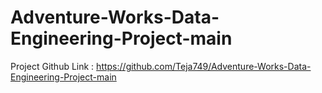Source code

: # Adventure-Works-Data-Engineering-Project-main


 Project Github Link : https://github.com/Teja749/Adventure-Works-Data-Engineering-Project-main
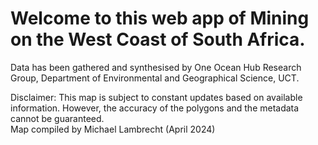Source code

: # Welcome to this web app of Mining on the West Coast of South Africa.

Data has been gathered and synthesised by One Ocean Hub Research Group, Department of Environmental and Geographical Science, UCT. 

Disclaimer: This map is subject to constant updates based on available information. However, the accuracy of the polygons and the metadata cannot be guaranteed.  
Map compiled by Michael Lambrecht (April 2024)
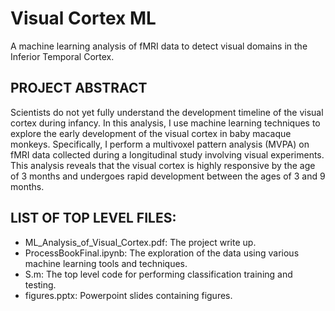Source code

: # Visual Cortex ML
A machine learning analysis of fMRI data to detect visual domains in the Inferior Temporal Cortex.


## PROJECT ABSTRACT
Scientists do not yet fully understand the development timeline of the visual cortex during infancy. In this analysis, I use machine learning techniques to explore the early development of the visual cortex in baby macaque monkeys. Specifically, I perform a multivoxel pattern analysis (MVPA) on fMRI data collected during a longitudinal study involving visual experiments. This analysis reveals that the visual cortex is highly responsive by the age of 3 months and undergoes rapid development between the ages of 3 and 9 months.


## LIST OF TOP LEVEL FILES:
* ML_Analysis_of_Visual_Cortex.pdf: The project write up.
* ProcessBookFinal.ipynb:  The exploration of the data using various machine learning tools and techniques.
* S.m: The top level code for performing classification training and testing.
* figures.pptx: Powerpoint slides containing figures.
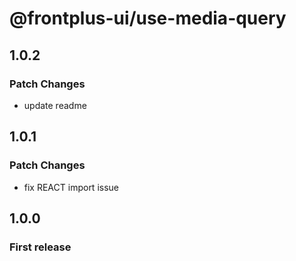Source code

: # @frontplus-ui/use-media-query

## 1.0.2

### Patch Changes

- update readme

## 1.0.1

### Patch Changes

- fix REACT import issue

## 1.0.0

### First release
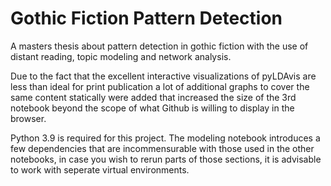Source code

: # Gothic Fiction Pattern Detection

A masters thesis about pattern detection in gothic fiction with the use of distant reading, topic modeling and network analysis.

Due to the fact that the excellent interactive visualizations of pyLDAvis are less than ideal for print publication a lot of additional graphs to cover the same content statically were added that increased the size of the 3rd notebook beyond the scope of what Github is willing to display in the browser.

Python 3.9 is required for this project. The modeling notebook introduces a few dependencies that are incommensurable with those used in the other notebooks, in case you wish to rerun parts of those sections, it is advisable to work with seperate virtual environments.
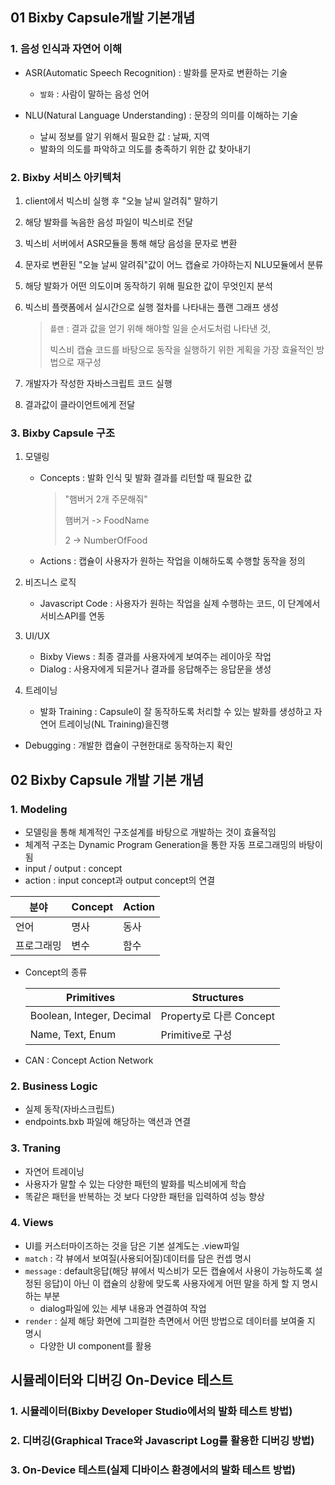 ## 01 Bixby Capsule개발 기본개념
### 1. 음성 인식과 자연어 이해

* ASR(Automatic Speech Recognition) : 발화를 문자로 변환하는 기술

  * `발화` : 사람이 말하는 음성 언어

* NLU(Natural Language Understanding) : 문장의 의미를 이해하는 기술

  * 날씨 정보를 알기 위해서 필요한 값 : 날짜, 지역
  * 발화의 의도를 파악하고 의도를 충족하기 위한 값 찾아내기

### 2. Bixby 서비스 아키텍처

1. client에서 빅스비 실행 후 "오늘 날씨 알려줘" 말하기

2. 해당 발화를 녹음한 음성 파일이 빅스비로 전달

3. 빅스비 서버에서 ASR모듈을 통해 해당 음성을 문자로 변환

4. 문자로 변환된 "오늘 날씨 알려줘"값이 어느 캡슐로 가야하는지 NLU모듈에서 분류

5. 해당 발화가 어떤 의도이며 동작하기 위해 필요한 값이 무엇인지 분석

6. 빅스비 플랫폼에서 실시간으로 실행 절차를 나타내는 플랜 그래프 생성

   > `플랜` : 결과 값을 얻기 위해 해야할 일을 순서도처럼 나타낸 것, 
   >
   > 빅스비 캡슐 코드를 바탕으로 동작을 실행하기 위한 게획을 가장 효율적인 방법으로 재구성

7. 개발자가 작성한 자바스크립트 코드 실행

8. 결과값이 클라이언트에게 전달

### 3. Bixby Capsule 구조

1. 모델링

   * Concepts : 발화 인식 및 발화 결과를 리턴할 때 필요한 값

     > "햄버거 2개 주문해줘"
     >
     > 햄버거 -> FoodName
     >
     > 2 -> NumberOfFood

   * Actions : 캡슐이 사용자가 원하는 작업을 이해하도록 수행할 동작을 정의

2. 비즈니스 로직

   * Javascript Code : 사용자가 원하는 작업을 실제 수행하는 코드, 이 단계에서 서비스API를 연동

3. UI/UX

   * Bixby Views : 최종 결과를 사용자에게 보여주는 레이아웃 작업
   * Dialog : 사용자에게 되묻거나 결과를 응답해주는 응답문을 생성

4. 트레이닝

   * 발화 Training : Capsule이 잘 동작하도록 처리할 수 있는 발화를 생성하고 자연어 트레이닝(NL Training)을진행
* Debugging : 개발한 캡슐이 구현한대로 동작하는지 확인

## 02 Bixby Capsule 개발 기본 개념

### 1. Modeling

* 모델링을 통해 체계적인 구조설계를 바탕으로 개발하는 것이 효율적임
* 체계적 구조는 Dynamic Program Generation을 통한 자동 프로그래밍의 바탕이 됨
* input / output : concept
* action : input concept과 output concept의 연결

| 분야       | Concept | Action |
| ---------- | ------- | ------ |
| 언어       | 명사    | 동사   |
| 프로그래밍 | 변수    | 함수   |

* Concept의 종류

  | Primitives                | Structures              |
  | ------------------------- | ----------------------- |
  | Boolean, Integer, Decimal | Property로 다른 Concept |
  | Name, Text, Enum          | Primitive로 구성        |

* CAN : Concept Action Network



### 2. Business Logic

* 실제 동작(자바스크립트)
* endpoints.bxb 파일에 해당하는 액션과 연결



### 3. Traning

* 자연어 트레이닝
* 사용자가 말할 수 있는 다양한 패턴의 발화를 빅스비에게 학습
* 똑같은 패턴을 반복하는 것 보다 다양한 패턴을 입력하여 성능 향상



### 4. Views

* UI를 커스터마이즈하는 것을 담은 기본 설계도는 .view파일
* `match` : 각 뷰에서 보여질(사용되어질)데이터를 담은 컨셉 명시
* `message` : default응답(해당 뷰에서 빅스비가 모든 캡슐에서 사용이 가능하도록 설정된 응답)이 아닌 이 캡슐의 상황에 맞도록 사용자에게 어떤 말을 하게 할 지 명시하는 부분
  * dialog파일에 있는 세부 내용과 연결하여 작업
* `render` : 실제 해당 화면에 그피컬한 측면에서 어떤 방법으로 데이터를 보여줄 지 명시
  * 다양한 UI component를 활용

## 시뮬레이터와 디버깅 On-Device 테스트

### 1. 시뮬레이터(Bixby Developer Studio에서의 발화 테스트 방법)



### 2. 디버깅(Graphical Trace와 Javascript Log를 활용한 디버깅 방법)



### 3. On-Device 테스트(실제 디바이스 환경에서의 발화 테스트 방법)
#####
- _What is required_
For every line above that includes the string "Views", copy the line.

- _Result of the task_
   * Bixby Views : 최종 결과를 사용자에게 보여주는 레이아웃 작업
### 4. Views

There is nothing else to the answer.